Eldersveld Room, 5th Floor of Haven Hall
Nancy MacLean’s lecture is based on a chapter from her new book, FREEDOM IS NOT ENOUGH: THE OPENING OF THE AMERICAN WORKPLACE, forthcoming from Harvard University Press and the Russell Sage Foundation.
In the 1950s, the exclusion of black and Latino men and all women from higher-paying jobs was so universal as to seem normal to most Americans. Today, diversity is a point of pride. How did this sea change occur? In her new book, Nancy MacLean shows how African-American and later Mexican-American civil rights activists and feminists concluded that freedom is not enough: that full citizenship required gaining access to jobs at all levels. Tracing their struggle to open the American workplace to all, MacLean tells the story of the cultural and political transformation that has irrevocably changed our nation over the last fifty years.
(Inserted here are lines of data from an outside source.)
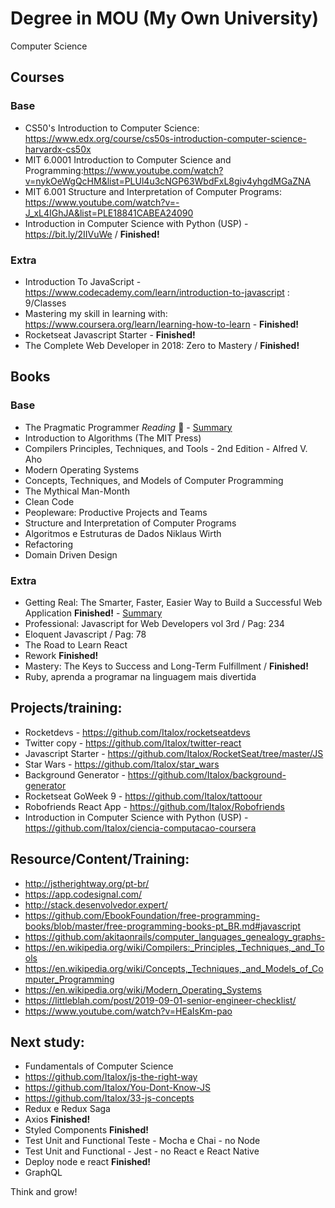 # Degree in MOU (My Own University)
Computer Science

## Courses
### Base
- CS50's Introduction to Computer Science: https://www.edx.org/course/cs50s-introduction-computer-science-harvardx-cs50x
- MIT 6.0001 Introduction to Computer Science and Programming:https://www.youtube.com/watch?v=nykOeWgQcHM&list=PLUl4u3cNGP63WbdFxL8giv4yhgdMGaZNA
- MIT 6.001 Structure and Interpretation of Computer Programs: https://www.youtube.com/watch?v=-J_xL4IGhJA&list=PLE18841CABEA24090
- Introduction in Computer Science with Python (USP) - https://bit.ly/2IIVuWe / **Finished!**


### Extra
- Introduction To JavaScript - https://www.codecademy.com/learn/introduction-to-javascript : 9/Classes
- Mastering my skill in learning with: https://www.coursera.org/learn/learning-how-to-learn - **Finished!**
- Rocketseat Javascript Starter - **Finished!**
- The Complete Web Developer in 2018: Zero to Mastery / **Finished!**


## Books

### Base
- The Pragmatic Programmer *Reading* 📖 - [Summary](https://github.com/Italox/The-Pragmatic-Programmer)
- Introduction to Algorithms (The MIT Press)
- Compilers Principles, Techniques, and Tools - 2nd Edition - Alfred V. Aho
- Modern Operating Systems
- Concepts, Techniques, and Models of Computer Programming
- The Mythical Man-Month
- Clean Code
- Peopleware: Productive Projects and Teams
- Structure and Interpretation of Computer Programs
- Algoritmos e Estruturas de Dados Niklaus Wirth
- Refactoring
- Domain Driven Design

### Extra
- Getting Real: The Smarter, Faster, Easier Way to Build a Successful Web Application **Finished!** - [Summary](https://github.com/Italox/Getting-Real-Summary)
- Professional: Javascript for Web Developers vol 3rd / Pag: 234
- Eloquent Javascript / Pag: 78
- The Road to Learn React
- Rework **Finished!**
- Mastery: The Keys to Success and Long-Term Fulfillment / **Finished!**
- Ruby, aprenda a programar na linguagem mais divertida

## Projects/training:

- Rocketdevs - https://github.com/Italox/rocketseatdevs
- Twitter copy - https://github.com/Italox/twitter-react
- Javascript Starter - https://github.com/Italox/RocketSeat/tree/master/JS
- Star Wars - https://github.com/Italox/star_wars
- Background Generator - https://github.com/Italox/background-generator
- Rocketseat GoWeek 9 - https://github.com/Italox/tattoour
- Robofriends React App - https://github.com/Italox/Robofriends
- Introduction in Computer Science with Python (USP) - https://github.com/Italox/ciencia-computacao-coursera


## Resource/Content/Training:
- http://jstherightway.org/pt-br/
- https://app.codesignal.com/
- http://stack.desenvolvedor.expert/
- https://github.com/EbookFoundation/free-programming-books/blob/master/free-programming-books-pt_BR.md#javascript
- https://github.com/akitaonrails/computer_languages_genealogy_graphs-
- https://en.wikipedia.org/wiki/Compilers:_Principles,_Techniques,_and_Tools
- https://en.wikipedia.org/wiki/Concepts,_Techniques,_and_Models_of_Computer_Programming
- https://en.wikipedia.org/wiki/Modern_Operating_Systems
- https://littleblah.com/post/2019-09-01-senior-engineer-checklist/
- https://www.youtube.com/watch?v=HEaIsKm-pao

## Next study:
- Fundamentals of Computer Science
- https://github.com/Italox/js-the-right-way
- https://github.com/Italox/You-Dont-Know-JS
- https://github.com/Italox/33-js-concepts
- Redux e Redux Saga
- Axios **Finished!**
- Styled Components **Finished!**
- Test Unit and Functional Teste - Mocha e Chai - no Node
- Test Unit and Functional - Jest - no React e React Native
- Deploy node e react **Finished!**
- GraphQL

Think and grow!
Professor MacLean is also the author of BEHIND THE MASK OF CHIVALRY: THE MAKING OF THE SECOND KU KLUX KLAN (Oxford University Press, 1994).
The program of the Colloquium is made possible by the generous financial support of the Office of the Vice President for Research and the Horace H. Rackham School of Graduate Studies, as well as the Center for Afroamerican and African Studies; the Center for Local, State, and Urban Policy; the College of Literature, Science, and Arts; the Departments of History, Political Science, and Sociology; the Gerald R. Ford School of Public Policy; the National Poverty Center; and the Taubman College of Architecture and Urban Planning. For additional information about this lecture, please contact Matt Lassiter at email@example.com.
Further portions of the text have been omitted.